(I should add that Boots is a leading British retailer of mostly over-the-counter remedies and cosmetics.)
It purports to come from Skincare Magazine and includes a before and after photograph of the same woman. There’s a least thirty years between them and it’s obviously nonsense.
We all know it’s nonsense, don’t we? We all know that it’s done using lighting, facial expressions, hair condition, subtle changes in background colour, and mostly by the judicious use of computer software. (It used to be airbrushing but it’s even easier now once you’re familiar with the technology.)
This before-and-after ploy has been around for longer than I can remember. It was common when I was a boy, and I believed it then because scepticism is a faculty which grows with age and experience. I can’t imagine it fooling anyone over the age of majority now, and certainly not the older people at whom it is presumably aimed.
What really surprises me, though, is that we have an organisation in the UK called the Advertising Standards Authority whose job it is to prevent advertising which is clearly dishonest.

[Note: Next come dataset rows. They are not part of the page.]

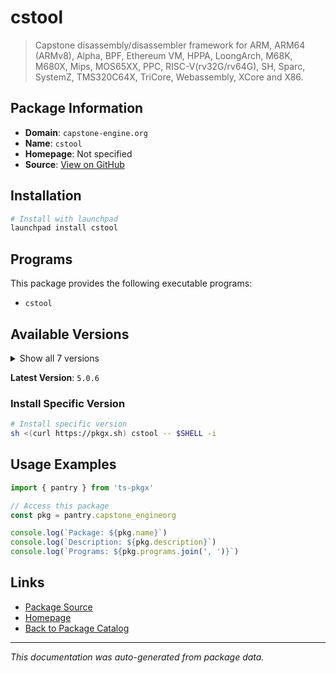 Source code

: # cstool

> Capstone disassembly/disassembler framework for ARM, ARM64 (ARMv8), Alpha, BPF, Ethereum VM, HPPA, LoongArch, M68K, M680X, Mips, MOS65XX, PPC, RISC-V(rv32G/rv64G), SH, Sparc, SystemZ, TMS320C64X, TriCore, Webassembly, XCore and X86.

## Package Information

- **Domain**: `capstone-engine.org`
- **Name**: `cstool`
- **Homepage**: Not specified
- **Source**: [View on GitHub](https://github.com/pkgxdev/pantry/tree/main/projects/capstone-engine.org/package.yml)

## Installation

```bash
# Install with launchpad
launchpad install cstool
```

## Programs

This package provides the following executable programs:

- `cstool`

## Available Versions

<details>
<summary>Show all 7 versions</summary>

- `5.0.6`, `5.0.5`, `5.0.3`, `5.0.2`, `5.0.1`
- `5.0.0`, `4.0.2`

</details>

**Latest Version**: `5.0.6`

### Install Specific Version

```bash
# Install specific version
sh <(curl https://pkgx.sh) cstool -- $SHELL -i
```

## Usage Examples

```typescript
import { pantry } from 'ts-pkgx'

// Access this package
const pkg = pantry.capstone_engineorg

console.log(`Package: ${pkg.name}`)
console.log(`Description: ${pkg.description}`)
console.log(`Programs: ${pkg.programs.join(', ')}`)
```

## Links

- [Package Source](https://github.com/pkgxdev/pantry/tree/main/projects/capstone-engine.org/package.yml)
- [Homepage](#)
- [Back to Package Catalog](../package-catalog.md)

---

*This documentation was auto-generated from package data.*
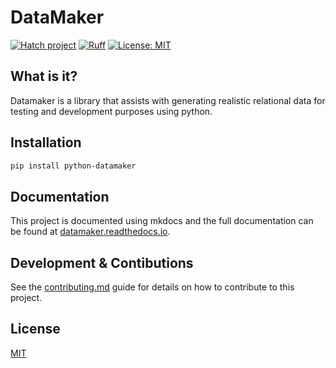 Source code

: # DataMaker

[![Hatch project](https://img.shields.io/badge/%F0%9F%A5%9A-Hatch-4051b5.svg)](https://github.com/pypa/hatch)
[![Ruff](https://img.shields.io/endpoint?url=https://raw.githubusercontent.com/charliermarsh/ruff/main/assets/badge/v1.json)](https://github.com/charliermarsh/ruff)
[![License: MIT](https://img.shields.io/badge/License-MIT-green.svg)](https://opensource.org/licenses/MIT)

## What is it?

Datamaker is a library that assists with generating realistic relational data for testing and development purposes using python.

## Installation

```sh
pip install python-datamaker
```

## Documentation

This project is documented using mkdocs and the full documentation can be found at [datamaker.readthedocs.io](https://datamaker.readthedocs.io/en/latest/).

## Development & Contibutions

See the [contributing.md](/docs/contributing.md) guide for details on how to contribute to this project.

## License

[MIT](https://github.com/automator-com/datamaker-core/blob/main/LICENSE)
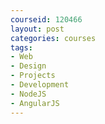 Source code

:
 ```yaml
---
courseid: 120466
layout: post
categories: courses
tags:
- Web
- Design
- Projects
- Development
- NodeJS
- AngularJS
---
```

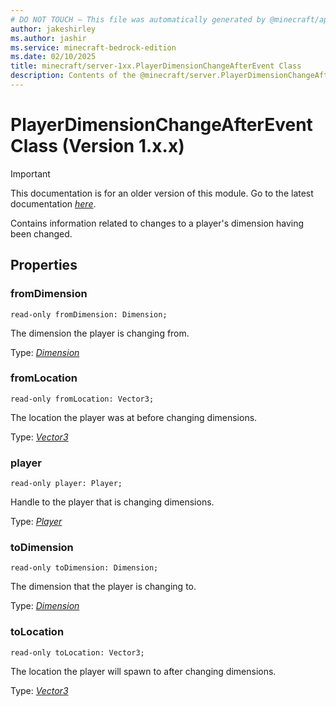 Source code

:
 ```yaml
---
# DO NOT TOUCH — This file was automatically generated by @minecraft/api-docs-generator, to report problems file an issue at https://github.com/Mojang/minecraft-scripting-libraries
author: jakeshirley
ms.author: jashir
ms.service: minecraft-bedrock-edition
ms.date: 02/10/2025
title: minecraft/server-1xx.PlayerDimensionChangeAfterEvent Class
description: Contents of the @minecraft/server.PlayerDimensionChangeAfterEvent class (Version 1.x.x).
---
```

# PlayerDimensionChangeAfterEvent Class (Version 1.x.x)

> [!IMPORTANT]
> This documentation is for an older version of this module. Go to the latest documentation [*here*](../../../scriptapi/minecraft/server/PlayerDimensionChangeAfterEvent.md).

Contains information related to changes to a player's dimension having been changed.

## Properties

### **fromDimension**
`read-only fromDimension: Dimension;`

The dimension the player is changing from.

Type: [*Dimension*](Dimension.md)

### **fromLocation**
`read-only fromLocation: Vector3;`

The location the player was at before changing dimensions.

Type: [*Vector3*](Vector3.md)

### **player**
`read-only player: Player;`

Handle to the player that is changing dimensions.

Type: [*Player*](Player.md)

### **toDimension**
`read-only toDimension: Dimension;`

The dimension that the player is changing to.

Type: [*Dimension*](Dimension.md)

### **toLocation**
`read-only toLocation: Vector3;`

The location the player will spawn to after changing dimensions.

Type: [*Vector3*](Vector3.md)
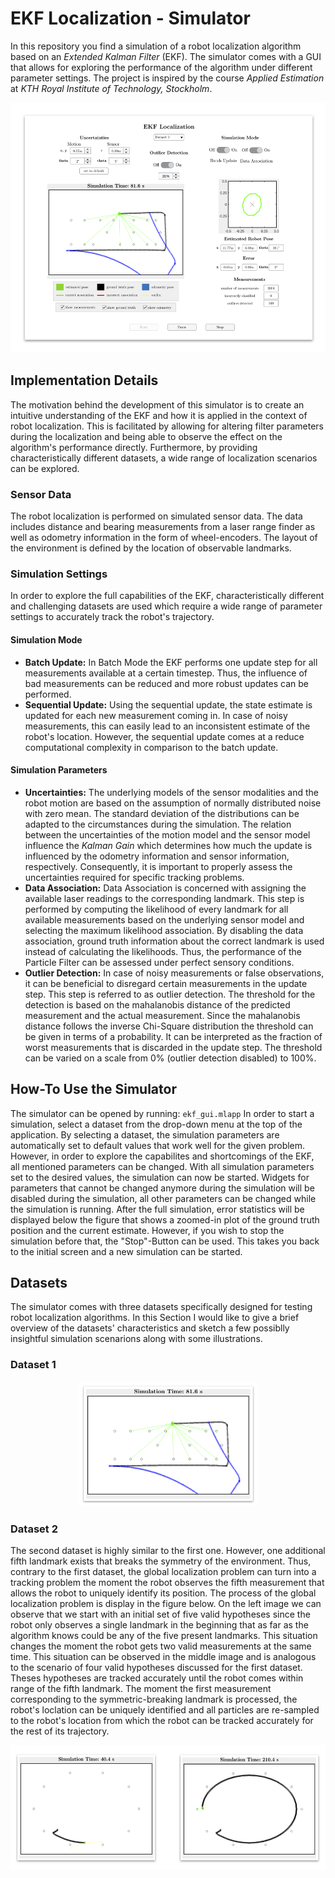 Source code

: # EKF Localization - Simulator

In this repository you find a simulation of a robot localization algorithm based on an *Extended Kalman Filter* (EKF). The simulator comes with a GUI that allows for exploring the performance of the algorithm under different parameter settings. The project is inspired by the course *Applied Estimation* at *KTH Royal Institute of Technology, Stockholm*.

<p align="center"> 
<img height="400px" src="/images/simulator_gui.png">
</p>

## Implementation Details

The motivation behind the development of this simulator is to create an intuitive understanding of the EKF and how it is applied in the context of robot localization. This is facilitated by allowing for altering filter parameters during the localization and being able to observe the effect on the algorithm's performance directly. Furthermore, by providing characteristically different datasets, a wide range of localization scenarios can be explored.

### Sensor Data

The robot localization is performed on simulated sensor data. The data includes distance and bearing measurements from a laser range finder as well as odometry information in the form of wheel-encoders. The layout of the environment is defined by the location of observable landmarks.

### Simulation Settings

In order to explore the full capabilities of the EKF, characteristically different and challenging datasets are used which require a wide range of parameter settings to accurately track the robot's trajectory.

#### Simulation Mode
* **Batch Update:** In Batch Mode the EKF performs one update step for all measurements available at a certain timestep. Thus, the influence of bad measurements can be reduced and more robust updates can be performed. 
* **Sequential Update:** Using the sequential update, the state estimate is updated for each new measurement coming in. In case of noisy measurements, this can easily lead to an inconsistent estimate of the robot's location. However, the sequential update comes at a reduce computational complexity in comparison to the batch update.

#### Simulation Parameters
* **Uncertainties:** The underlying models of the sensor modalities and the robot motion are based on the assumption of normally distributed noise with zero mean. The standard deviation of the distributions can be adapted to the circumstances during the simulation. The relation between the uncertainties of the motion model and the sensor model influence the *Kalman Gain* which determines how much the update is influenced by the odometry information and sensor information, respectively. Consequently, it is important to properly assess the uncertainties required for specific tracking problems.
* **Data Association:** Data Association is concerned with assigning the available laser readings to the corresponding landmark. This step is performed by computing the likelihood of every landmark for all available measurements based on the underlying sensor model and selecting the maximum likelihood association. By disabling the data association, ground truth information about the correct landmark is used instead of calculating the likelihoods. Thus, the performance of the Particle Filter can be assessed under perfect sensory conditions.
* **Outlier Detection:** In case of noisy measurements or false observations, it can be beneficial to disregard certain measurements in the update step. This step is referred to as outlier detection. The threshold for the detection is based on the mahalanobis distance of the predicted measurement and the actual measurement. Since the mahalanobis distance follows the inverse Chi-Square distribution the threshold can be given in terms of a probability. It can be interpreted as the fraction of worst measurements that is discarded in the update step. The threshold can be varied on a scale from 0% (outlier detection disabled) to 100%.

## How-To Use the Simulator

The simulator can be opened by running: ```ekf_gui.mlapp```
In order to start a simulation, select a dataset from the drop-down menu at the top of the application.
By selecting a dataset, the simulation parameters are automatically set to default values that work well for the given problem. However, in order to explore the capabilites and shortcomings of the EKF, all mentioned parameters can be changed. 
With all simulation parameters set to the desired values, the simulation can now be started. Widgets for parameters that cannot be changed anymore during the simulation will be disabled during the simulation, all other parameters can be changed while the simulation is running.
After the full simulation, error statistics will be displayed below the figure that shows a zoomed-in plot of the ground truth position and the current estimate. However, if you wish to stop the simulation before that, the "Stop"-Button can be used. This takes you back to the initial screen and a new simulation can be started.

## Datasets

The simulator comes with three datasets specifically designed for testing robot localization algorithms. In this Section I would like to give a brief overview of the datasets' characteristics and sketch a few possiblly insightful simulation scenarions along with some illustrations.

### Dataset 1



<p align="center"> 
<img height="200px" src="/images/dataset_1_illustration.png">
</p>

### Dataset 2

The second dataset is highly similar to the first one. However, one additional fifth landmark exists that breaks the symmetry of the environment. Thus, contrary to the first dataset, the global localization problem can turn into a tracking problem the moment the robot observes the fifth measurement that allows the robot to uniquely identify its position. The process of the global localization problem is display in the figure below. On the left image we can observe that we start with an initial set of five valid hypotheses since the robot only observes a single landmark in the beginning that as far as the algorithm knows could be any of the five present landmarks. This situation changes the moment the robot gets two valid measurements at the same time. This situation can be observed in the middle image and is analogous to the scenario of four valid hypotheses discussed for the first dataset. Theses hypotheses are tracked accurately until the robot comes within range of the fifth landmark. The moment the first measurement corresponding to the symmetric-breaking landmark is processed, the robot's loclation can be uniquely identified and all particles are re-sampled to the robot's location from which the robot can be tracked accurately for the rest of its trajectory.

<p align="center"> 
<img height="200px" src="/images/dataset_2_illustration.png">
</p>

Well, this ad for the skin care product is clearly fraudulent, and fraud is surely a form of dishonesty. So why are these ads allowed to continue online? And since we’re all aware of the trickery involved, why do companies continue to pursue the practice. Or are there more people dumb enough to fall for it than I thought possible?
(I can't post the photograph because Google have changed their conditions and crossed a red line. Sorry.)